Deduce che, allorchè ha reputato insussistente il requisito dell’imparzialità, la corte torinese ha, per un verso, recepito tout court l’avversa ricostruzione dei fatti, ha, per altro verso, omesso l’esame delle documentate circostanze di fatto da essa allegate.

Deduce che in pari tempo la corte torinese ha violato le regole in tema di onere probatorio.

Con il terzo motivo la ricorrente denuncia ai sensi dell’art. 360 c.p.c., comma 1, n. 3, la violazione e falsa applicazione degli artt. 1754,1703 e 1385 c.c.; ai sensi dell’art. 360 c.p.c., comma 1, n. 5, la contraddittorietà della motivazione.

Deduce che la corte piemontese è incorsa in contraddizione, allorchè, da un canto, ha disconosciuto il diritto alla provvigione per difetto del requisito dell’imparzialità, dall’altro, ha condannato essa ricorrente a restituire l’importo delle somme versate alla promittente venditrice a titolo di caparra.

Deduce ulteriormente che è fuor di contestazione che inadempiente è stato il promissario acquirente, sicchè la promittente venditrice aveva diritto di recedere e di ritenere la caparra.

Il primo ed il secondo motivo di ricorso sono strettamente connessi.

Difatti ambedue i mezzi sottendono la medesima quaestio (ovvero involgono il profilo della concreta sussistenza nel caso di specie del requisito dell’imparzialità ex art. 1754 c.c.), sicchè, ai fini della relativa compiuta disamina, soccorrono le medesime argomentazioni.

In ogni caso e l’uno e l’altro motivo sono senz’altro da respingere.

Due preliminari puntualizzazioni si impongono.

Si premette innanzitutto che il primo mezzo di impugnazione non è, a rigore, debitamente specifico ed “autosufficiente”.

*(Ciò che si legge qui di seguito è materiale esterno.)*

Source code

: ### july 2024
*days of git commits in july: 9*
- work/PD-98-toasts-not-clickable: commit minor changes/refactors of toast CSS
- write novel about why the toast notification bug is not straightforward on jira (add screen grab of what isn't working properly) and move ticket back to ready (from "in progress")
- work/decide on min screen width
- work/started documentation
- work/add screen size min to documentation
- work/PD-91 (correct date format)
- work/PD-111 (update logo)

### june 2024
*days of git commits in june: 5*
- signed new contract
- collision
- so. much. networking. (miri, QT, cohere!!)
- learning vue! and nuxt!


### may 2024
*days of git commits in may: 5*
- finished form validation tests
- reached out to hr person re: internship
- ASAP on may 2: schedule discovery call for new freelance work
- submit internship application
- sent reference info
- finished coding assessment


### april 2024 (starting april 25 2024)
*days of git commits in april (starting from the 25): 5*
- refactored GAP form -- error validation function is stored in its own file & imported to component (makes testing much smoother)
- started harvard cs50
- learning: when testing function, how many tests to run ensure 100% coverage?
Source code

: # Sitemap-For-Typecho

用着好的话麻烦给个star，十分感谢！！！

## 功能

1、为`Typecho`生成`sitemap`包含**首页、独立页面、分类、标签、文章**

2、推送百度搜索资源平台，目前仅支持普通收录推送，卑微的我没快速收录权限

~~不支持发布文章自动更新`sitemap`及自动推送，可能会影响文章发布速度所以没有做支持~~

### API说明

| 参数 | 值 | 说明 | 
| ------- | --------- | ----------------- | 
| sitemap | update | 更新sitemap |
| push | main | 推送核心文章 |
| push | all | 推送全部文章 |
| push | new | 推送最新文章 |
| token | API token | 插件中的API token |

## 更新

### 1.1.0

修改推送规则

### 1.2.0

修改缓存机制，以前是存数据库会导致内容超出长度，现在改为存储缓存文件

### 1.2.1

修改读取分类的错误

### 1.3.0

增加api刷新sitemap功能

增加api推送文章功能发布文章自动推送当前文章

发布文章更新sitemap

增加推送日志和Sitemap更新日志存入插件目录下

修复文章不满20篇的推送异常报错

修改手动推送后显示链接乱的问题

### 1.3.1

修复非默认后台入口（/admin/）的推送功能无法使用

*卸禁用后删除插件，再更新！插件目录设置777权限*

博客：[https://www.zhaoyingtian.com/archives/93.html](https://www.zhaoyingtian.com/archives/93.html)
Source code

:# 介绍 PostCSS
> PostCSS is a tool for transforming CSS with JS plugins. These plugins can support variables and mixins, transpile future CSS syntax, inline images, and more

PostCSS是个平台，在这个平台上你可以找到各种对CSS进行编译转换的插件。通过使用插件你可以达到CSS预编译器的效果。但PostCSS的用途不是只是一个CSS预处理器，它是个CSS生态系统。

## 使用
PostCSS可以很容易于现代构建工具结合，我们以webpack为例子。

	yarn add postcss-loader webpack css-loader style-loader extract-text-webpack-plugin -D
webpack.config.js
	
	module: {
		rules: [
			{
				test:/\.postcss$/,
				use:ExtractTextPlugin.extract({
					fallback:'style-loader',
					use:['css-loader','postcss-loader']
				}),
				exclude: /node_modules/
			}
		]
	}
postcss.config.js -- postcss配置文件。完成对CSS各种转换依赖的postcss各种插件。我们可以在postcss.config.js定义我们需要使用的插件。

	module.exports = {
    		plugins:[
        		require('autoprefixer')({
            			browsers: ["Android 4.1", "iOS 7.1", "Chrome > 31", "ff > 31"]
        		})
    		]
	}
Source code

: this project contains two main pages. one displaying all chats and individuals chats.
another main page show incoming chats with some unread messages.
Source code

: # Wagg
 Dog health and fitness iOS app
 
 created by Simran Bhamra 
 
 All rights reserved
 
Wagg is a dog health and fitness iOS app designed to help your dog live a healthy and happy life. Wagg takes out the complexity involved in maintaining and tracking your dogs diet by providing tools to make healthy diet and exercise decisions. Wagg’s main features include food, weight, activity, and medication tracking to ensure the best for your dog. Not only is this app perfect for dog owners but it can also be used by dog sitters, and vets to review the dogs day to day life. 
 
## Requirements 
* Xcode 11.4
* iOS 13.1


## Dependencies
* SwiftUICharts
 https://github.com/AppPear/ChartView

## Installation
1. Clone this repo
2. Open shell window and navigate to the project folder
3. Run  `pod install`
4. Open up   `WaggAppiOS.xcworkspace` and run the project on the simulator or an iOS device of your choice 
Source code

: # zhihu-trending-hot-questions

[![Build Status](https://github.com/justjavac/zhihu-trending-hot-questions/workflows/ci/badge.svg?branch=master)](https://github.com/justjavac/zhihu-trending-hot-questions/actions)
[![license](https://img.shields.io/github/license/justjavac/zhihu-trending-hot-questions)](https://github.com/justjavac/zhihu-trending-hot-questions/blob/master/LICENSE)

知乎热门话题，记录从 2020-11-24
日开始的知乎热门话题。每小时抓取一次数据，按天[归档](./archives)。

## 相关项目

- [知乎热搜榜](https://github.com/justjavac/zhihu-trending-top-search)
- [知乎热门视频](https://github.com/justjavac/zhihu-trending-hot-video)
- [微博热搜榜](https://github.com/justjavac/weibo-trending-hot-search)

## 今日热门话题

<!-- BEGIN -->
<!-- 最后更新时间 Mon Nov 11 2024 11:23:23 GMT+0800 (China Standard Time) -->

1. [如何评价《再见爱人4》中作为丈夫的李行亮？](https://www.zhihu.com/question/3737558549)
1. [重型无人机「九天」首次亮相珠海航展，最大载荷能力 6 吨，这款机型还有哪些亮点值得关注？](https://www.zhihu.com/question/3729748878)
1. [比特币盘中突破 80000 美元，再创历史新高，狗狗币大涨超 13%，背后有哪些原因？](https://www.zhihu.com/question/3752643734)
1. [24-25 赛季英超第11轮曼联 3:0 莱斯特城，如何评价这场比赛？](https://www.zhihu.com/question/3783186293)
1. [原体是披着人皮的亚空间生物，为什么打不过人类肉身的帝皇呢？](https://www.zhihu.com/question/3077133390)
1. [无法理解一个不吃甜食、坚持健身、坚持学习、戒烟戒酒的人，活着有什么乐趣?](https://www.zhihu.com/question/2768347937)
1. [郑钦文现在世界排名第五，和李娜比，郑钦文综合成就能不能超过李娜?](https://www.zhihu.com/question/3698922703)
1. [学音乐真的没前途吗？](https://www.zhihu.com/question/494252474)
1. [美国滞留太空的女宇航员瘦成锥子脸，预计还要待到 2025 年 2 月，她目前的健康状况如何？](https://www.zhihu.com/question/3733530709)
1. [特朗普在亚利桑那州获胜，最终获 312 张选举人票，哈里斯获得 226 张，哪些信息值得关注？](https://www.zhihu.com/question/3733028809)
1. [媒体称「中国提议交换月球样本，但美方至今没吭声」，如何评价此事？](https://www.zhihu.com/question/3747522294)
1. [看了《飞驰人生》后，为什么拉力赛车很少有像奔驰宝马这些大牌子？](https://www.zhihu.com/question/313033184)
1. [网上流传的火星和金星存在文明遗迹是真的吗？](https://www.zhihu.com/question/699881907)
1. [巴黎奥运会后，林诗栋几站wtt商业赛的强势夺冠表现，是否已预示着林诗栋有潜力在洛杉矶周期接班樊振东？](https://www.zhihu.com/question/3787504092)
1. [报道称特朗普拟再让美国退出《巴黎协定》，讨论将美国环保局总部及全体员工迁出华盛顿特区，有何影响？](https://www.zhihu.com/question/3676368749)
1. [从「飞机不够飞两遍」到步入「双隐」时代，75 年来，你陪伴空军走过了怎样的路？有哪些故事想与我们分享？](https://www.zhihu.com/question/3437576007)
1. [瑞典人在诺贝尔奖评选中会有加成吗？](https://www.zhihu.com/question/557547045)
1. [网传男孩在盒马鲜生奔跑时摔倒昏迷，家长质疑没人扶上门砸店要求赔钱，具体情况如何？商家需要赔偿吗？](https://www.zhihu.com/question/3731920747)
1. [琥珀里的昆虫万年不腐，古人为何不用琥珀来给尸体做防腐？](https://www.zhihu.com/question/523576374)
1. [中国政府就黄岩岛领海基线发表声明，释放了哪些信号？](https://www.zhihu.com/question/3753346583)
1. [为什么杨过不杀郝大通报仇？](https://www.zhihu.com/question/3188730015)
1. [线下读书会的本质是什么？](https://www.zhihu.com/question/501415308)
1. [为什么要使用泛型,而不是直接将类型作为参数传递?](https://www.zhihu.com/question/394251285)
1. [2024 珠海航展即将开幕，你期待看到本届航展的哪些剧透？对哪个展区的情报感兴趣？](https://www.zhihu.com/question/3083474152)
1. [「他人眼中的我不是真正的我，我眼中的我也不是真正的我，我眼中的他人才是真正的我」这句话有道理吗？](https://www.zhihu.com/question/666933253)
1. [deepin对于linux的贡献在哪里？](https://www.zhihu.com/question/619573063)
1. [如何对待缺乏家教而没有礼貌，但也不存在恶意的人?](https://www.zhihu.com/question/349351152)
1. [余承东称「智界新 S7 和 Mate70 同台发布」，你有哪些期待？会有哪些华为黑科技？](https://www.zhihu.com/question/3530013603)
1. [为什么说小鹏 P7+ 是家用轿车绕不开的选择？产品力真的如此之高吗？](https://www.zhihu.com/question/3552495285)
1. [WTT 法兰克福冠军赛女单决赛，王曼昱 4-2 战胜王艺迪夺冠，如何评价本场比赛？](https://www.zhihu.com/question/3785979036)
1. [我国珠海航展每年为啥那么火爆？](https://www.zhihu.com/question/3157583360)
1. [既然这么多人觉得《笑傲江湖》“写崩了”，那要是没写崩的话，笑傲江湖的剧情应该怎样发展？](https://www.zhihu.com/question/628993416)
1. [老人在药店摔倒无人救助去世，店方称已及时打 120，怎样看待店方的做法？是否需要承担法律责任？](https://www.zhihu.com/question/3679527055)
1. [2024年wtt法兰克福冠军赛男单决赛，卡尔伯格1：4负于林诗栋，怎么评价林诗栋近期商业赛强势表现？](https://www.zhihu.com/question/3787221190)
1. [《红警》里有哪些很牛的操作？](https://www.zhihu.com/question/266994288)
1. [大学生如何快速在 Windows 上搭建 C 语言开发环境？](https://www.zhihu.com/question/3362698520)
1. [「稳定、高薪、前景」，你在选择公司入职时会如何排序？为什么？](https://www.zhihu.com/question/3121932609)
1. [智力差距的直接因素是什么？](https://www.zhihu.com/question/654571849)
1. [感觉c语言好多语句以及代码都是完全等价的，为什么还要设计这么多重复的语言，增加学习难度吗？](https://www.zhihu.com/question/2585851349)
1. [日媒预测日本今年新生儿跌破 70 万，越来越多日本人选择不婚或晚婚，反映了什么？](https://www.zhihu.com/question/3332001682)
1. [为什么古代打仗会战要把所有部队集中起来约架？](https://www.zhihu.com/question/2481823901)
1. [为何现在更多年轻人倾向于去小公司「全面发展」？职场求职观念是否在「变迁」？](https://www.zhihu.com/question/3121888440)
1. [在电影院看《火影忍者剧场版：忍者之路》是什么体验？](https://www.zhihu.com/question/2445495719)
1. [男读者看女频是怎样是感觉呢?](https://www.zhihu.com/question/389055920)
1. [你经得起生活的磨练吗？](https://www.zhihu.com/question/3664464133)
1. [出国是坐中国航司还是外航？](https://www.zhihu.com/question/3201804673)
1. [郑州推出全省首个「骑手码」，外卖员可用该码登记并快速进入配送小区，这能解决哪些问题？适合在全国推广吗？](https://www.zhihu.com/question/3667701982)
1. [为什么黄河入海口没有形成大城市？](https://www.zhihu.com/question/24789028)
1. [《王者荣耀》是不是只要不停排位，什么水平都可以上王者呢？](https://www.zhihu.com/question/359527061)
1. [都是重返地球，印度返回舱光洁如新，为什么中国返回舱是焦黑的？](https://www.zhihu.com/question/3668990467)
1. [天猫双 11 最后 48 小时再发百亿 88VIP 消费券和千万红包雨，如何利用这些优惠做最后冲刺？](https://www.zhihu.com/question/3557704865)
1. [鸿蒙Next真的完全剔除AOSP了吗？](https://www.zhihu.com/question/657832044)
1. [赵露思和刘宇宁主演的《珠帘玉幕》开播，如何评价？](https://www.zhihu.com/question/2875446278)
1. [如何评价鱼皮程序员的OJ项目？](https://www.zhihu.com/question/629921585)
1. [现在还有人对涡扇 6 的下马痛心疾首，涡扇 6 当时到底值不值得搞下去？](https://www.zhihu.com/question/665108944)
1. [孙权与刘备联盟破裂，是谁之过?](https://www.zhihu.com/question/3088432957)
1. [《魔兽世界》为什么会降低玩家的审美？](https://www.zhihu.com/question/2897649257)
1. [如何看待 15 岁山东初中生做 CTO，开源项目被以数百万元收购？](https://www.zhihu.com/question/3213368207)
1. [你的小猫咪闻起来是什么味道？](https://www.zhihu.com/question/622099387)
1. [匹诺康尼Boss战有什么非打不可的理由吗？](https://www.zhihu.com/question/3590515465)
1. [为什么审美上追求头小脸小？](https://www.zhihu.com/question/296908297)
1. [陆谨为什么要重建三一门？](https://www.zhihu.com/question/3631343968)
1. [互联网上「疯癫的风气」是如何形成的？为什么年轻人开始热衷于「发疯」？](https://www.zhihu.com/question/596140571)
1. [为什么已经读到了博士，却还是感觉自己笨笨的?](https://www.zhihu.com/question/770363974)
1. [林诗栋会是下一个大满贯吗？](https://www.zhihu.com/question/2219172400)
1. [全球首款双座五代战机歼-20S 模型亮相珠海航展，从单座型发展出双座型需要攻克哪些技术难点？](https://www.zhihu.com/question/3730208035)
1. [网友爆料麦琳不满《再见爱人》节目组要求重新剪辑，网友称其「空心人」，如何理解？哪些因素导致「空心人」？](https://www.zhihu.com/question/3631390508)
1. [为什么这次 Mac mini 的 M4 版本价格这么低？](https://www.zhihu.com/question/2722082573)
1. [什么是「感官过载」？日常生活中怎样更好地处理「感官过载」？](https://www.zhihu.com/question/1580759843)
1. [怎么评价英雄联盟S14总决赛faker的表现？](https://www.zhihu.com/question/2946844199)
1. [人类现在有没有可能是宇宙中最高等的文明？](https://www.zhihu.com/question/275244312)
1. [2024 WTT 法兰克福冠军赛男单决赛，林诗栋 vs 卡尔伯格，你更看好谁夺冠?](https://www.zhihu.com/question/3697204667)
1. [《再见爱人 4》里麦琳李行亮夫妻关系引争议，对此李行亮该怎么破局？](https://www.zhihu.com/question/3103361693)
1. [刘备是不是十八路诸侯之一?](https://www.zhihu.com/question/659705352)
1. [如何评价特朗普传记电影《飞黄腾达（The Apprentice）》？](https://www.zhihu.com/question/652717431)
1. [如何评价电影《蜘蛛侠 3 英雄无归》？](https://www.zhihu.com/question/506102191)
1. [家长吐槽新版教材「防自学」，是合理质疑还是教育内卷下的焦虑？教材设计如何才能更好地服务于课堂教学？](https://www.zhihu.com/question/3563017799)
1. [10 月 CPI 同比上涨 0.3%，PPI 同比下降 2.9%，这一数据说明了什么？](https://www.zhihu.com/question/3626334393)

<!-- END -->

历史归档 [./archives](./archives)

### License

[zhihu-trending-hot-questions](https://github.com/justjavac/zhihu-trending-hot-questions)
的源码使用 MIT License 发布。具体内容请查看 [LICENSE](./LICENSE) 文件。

Questo giudice del diritto spiega che il ricorrente per cassazione, che intenda dolersi dell’omessa od erronea valutazione di un documento – nella fattispecie, evidentemente, delle visure camerali “storiche” estratte dal registro delle imprese relative alla “Helvetia Immobiliare Re” s.r.l. ed al “Gruppo Helvetia Immobili & Imprese” s.p.a. (già “Compagnia Immobiliare Engandinese” s.r.l.) – da parte del giudice di merito, ha il duplice onere – imposto dall’art. 366 c.p.c., comma 1, n. 6 – di produrlo agli atti (indicando esattamente nel ricorso in quale fase processuale ed in quale fascicolo di parte si trovi il documento in questione) e di indicarne il contenuto (trascrivendolo o riassumendolo nel ricorso); la violazione anche di uno soltanto di tali oneri rende il ricorso inammissibile (cfr. Cass. (ord.) 28.9.2016, n. 19048; Cass. 12.12.2014, n. 26174; Cass. sez. lav. 7.2.2011, n. 2966; Cass. (ord.) 3.7.2009, n. 15628, ove si soggiunge che l’inammissibilità prevista dall’art. 366 c.p.c., comma 1, n. 6, in caso di violazione di tale duplice onere, non può ritenersi superabile qualora le predette indicazioni siano contenute in altri atti).

Su tale scorta si rappresenta che la s.r.l. ricorrente si è limitata a dedurre che “a pag. 10 della comparsa di costituzione in appello (…) (aveva specificato) come all’epoca dei fatti il proprio legale rappresentante fosse il sig. C.M. e come all’epoca dei fatti la venditrice avesse una compagine sociale completamente diversa dall’attuale. Nessuna coincidenza vi era, quindi, tra l’amministratore della mediatrice e l’amministratore della venditrice” (così ricorso, pag. 9).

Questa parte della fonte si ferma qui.